Foreign Direct Investment (FDI) in Nigeria experienced a significant decline in the first quarter of 2025, according to data provided by the National Bureau of Statistics (NBS). The FDI figure for Q1 2025 reveals a 70.06% quarter-on-quarter decrease, amounting to $126.29 million.
Despite this decline, total capital importation into the country saw a substantial rise, with the figure reaching $5.64 billion in Q1 2025. This marks a notable increase from the $3.38 billion recorded in the same quarter the previous year.
The majority of these inflows, over 90%, were channelled into short-term money market instruments.
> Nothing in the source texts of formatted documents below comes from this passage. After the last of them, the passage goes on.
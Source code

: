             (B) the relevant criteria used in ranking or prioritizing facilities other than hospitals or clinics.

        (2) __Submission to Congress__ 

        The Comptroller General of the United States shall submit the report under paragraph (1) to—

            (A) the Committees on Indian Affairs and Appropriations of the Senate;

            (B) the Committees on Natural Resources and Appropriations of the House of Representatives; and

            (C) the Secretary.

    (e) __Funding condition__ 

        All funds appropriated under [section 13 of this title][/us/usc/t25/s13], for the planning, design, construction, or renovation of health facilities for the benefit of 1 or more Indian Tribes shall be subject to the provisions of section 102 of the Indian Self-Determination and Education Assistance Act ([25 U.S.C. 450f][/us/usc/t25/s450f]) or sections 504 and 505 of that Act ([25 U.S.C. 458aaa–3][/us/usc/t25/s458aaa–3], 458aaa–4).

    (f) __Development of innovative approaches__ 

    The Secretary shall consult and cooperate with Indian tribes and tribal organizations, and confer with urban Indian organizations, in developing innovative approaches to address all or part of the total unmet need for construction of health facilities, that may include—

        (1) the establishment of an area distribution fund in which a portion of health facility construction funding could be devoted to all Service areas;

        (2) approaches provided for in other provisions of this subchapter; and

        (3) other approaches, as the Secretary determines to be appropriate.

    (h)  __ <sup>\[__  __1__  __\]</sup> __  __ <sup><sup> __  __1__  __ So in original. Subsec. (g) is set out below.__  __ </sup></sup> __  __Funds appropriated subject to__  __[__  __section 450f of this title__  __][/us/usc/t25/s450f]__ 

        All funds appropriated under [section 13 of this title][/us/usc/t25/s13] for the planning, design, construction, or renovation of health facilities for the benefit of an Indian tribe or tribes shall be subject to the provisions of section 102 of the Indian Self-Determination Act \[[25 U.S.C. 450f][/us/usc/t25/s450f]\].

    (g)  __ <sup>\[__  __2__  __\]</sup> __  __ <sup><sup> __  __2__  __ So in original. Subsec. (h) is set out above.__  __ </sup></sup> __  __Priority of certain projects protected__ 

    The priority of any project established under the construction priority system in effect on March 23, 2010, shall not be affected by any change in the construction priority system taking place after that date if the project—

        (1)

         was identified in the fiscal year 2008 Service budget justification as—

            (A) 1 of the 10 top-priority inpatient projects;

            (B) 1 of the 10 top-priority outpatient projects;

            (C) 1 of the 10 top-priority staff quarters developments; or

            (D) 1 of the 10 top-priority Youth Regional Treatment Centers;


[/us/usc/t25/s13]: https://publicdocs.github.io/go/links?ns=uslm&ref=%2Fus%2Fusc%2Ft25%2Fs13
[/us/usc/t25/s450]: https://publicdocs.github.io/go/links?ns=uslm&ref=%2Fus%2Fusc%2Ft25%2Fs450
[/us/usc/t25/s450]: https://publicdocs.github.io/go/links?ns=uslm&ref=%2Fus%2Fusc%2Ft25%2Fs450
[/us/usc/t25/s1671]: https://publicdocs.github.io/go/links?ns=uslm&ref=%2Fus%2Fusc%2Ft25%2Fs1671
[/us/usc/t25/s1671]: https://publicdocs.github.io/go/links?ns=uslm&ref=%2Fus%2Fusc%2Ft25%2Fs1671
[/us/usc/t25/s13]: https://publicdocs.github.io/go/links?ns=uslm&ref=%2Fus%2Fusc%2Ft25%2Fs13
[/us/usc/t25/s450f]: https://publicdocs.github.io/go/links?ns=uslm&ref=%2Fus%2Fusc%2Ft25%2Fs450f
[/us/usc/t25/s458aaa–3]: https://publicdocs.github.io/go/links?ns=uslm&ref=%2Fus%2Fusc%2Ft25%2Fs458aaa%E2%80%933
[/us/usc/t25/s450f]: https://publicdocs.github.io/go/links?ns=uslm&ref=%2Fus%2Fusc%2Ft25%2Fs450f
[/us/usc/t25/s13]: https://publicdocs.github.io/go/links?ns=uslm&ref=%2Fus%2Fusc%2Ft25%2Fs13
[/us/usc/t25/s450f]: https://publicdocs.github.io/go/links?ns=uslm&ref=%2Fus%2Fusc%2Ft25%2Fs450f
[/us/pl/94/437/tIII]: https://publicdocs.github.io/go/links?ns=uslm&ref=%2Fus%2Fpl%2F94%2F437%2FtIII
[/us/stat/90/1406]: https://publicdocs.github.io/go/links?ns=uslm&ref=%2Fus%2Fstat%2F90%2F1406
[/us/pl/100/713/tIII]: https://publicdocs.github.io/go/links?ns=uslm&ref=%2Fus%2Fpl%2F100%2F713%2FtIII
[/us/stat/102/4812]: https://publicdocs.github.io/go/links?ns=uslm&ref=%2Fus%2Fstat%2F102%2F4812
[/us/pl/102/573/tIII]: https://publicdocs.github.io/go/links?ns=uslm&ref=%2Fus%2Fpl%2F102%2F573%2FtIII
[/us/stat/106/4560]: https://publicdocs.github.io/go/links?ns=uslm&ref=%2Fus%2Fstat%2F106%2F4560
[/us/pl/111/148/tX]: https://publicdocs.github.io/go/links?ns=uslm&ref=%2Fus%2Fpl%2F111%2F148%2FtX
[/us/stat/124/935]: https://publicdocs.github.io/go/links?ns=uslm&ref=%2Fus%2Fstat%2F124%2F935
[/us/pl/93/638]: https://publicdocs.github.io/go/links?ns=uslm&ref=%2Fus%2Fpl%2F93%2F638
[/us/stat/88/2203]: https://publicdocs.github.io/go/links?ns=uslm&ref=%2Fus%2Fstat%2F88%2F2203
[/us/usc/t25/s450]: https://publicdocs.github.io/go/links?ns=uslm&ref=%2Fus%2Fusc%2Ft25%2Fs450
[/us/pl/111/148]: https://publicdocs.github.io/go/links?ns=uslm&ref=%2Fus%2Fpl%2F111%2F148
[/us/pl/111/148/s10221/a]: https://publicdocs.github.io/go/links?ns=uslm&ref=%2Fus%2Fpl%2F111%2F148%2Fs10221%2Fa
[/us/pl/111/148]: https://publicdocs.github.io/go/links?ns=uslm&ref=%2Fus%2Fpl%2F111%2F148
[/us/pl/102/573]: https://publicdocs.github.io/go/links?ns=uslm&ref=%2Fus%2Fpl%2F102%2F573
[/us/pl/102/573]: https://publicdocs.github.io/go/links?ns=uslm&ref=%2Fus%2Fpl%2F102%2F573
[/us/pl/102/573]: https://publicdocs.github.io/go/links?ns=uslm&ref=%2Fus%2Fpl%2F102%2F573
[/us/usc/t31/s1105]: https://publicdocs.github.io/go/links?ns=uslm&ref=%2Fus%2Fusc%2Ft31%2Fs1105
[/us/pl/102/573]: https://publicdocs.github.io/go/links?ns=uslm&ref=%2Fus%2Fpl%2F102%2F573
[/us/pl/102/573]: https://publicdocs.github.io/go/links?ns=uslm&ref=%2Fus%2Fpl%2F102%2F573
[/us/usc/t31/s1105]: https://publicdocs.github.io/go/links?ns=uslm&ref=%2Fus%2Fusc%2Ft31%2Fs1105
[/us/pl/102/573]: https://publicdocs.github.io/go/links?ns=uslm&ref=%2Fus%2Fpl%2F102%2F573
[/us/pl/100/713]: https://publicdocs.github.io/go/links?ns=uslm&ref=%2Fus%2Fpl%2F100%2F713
Specifically, $4.21 billion, or 74.6% of the total capital inflows, were invested in OMO bills and Treasury Bills, both short-term securities issued by the Central Bank of Nigeria.
The surge in money market inflows can be attributed to Nigeria's elevated interest rate environment, making these instruments increasingly attractive to foreign investors. The Central Bank of Nigeria's hawkish monetary policy, which has caused benchmark interest rates to rise to record highs, has played a significant role in this trend.
Interestingly, the decline in FDI is not reflected in the overall increase in capital importation. In Q1 2025, the share of FDI in total capital importation has dropped to just 2.24%. Equity investments, a key component of FDI, saw a significant decrease as well. The FDI figure for Q1 2025 reveals that equity investments accounted for $124.31 million, down by 70.36% from the $419.41 million recorded in Q4 2024.
The inflows are primarily aimed at stabilizing the naira rather than funding long-term economic activity. This raises concerns about the sustainability of the surge in total capital importation, as it may not necessarily lead to productive investment in the Nigerian economy.
The remainder of the FDI figure in Q1 2025, labeled as "other capital," amounted to $1.98 million, a 20.02% decline quarter-on-quarter. It's worth noting that the remainder of the FDI figure in Q1 2024 was just $0.01 million.
The decline in FDI is a stark contrast to the previous quarter, where FDI showed a marginal growth of 5.97% compared to Q1 2024.
In summary, while Foreign Direct Investment in Nigeria declined significantly in Q1 2025, total capital importation saw a substantial increase, with the majority of inflows being channelled into short-term money market instruments. The decline in FDI is raising concerns about the sustainability of the surge in total capital importation and its impact on long-term economic growth.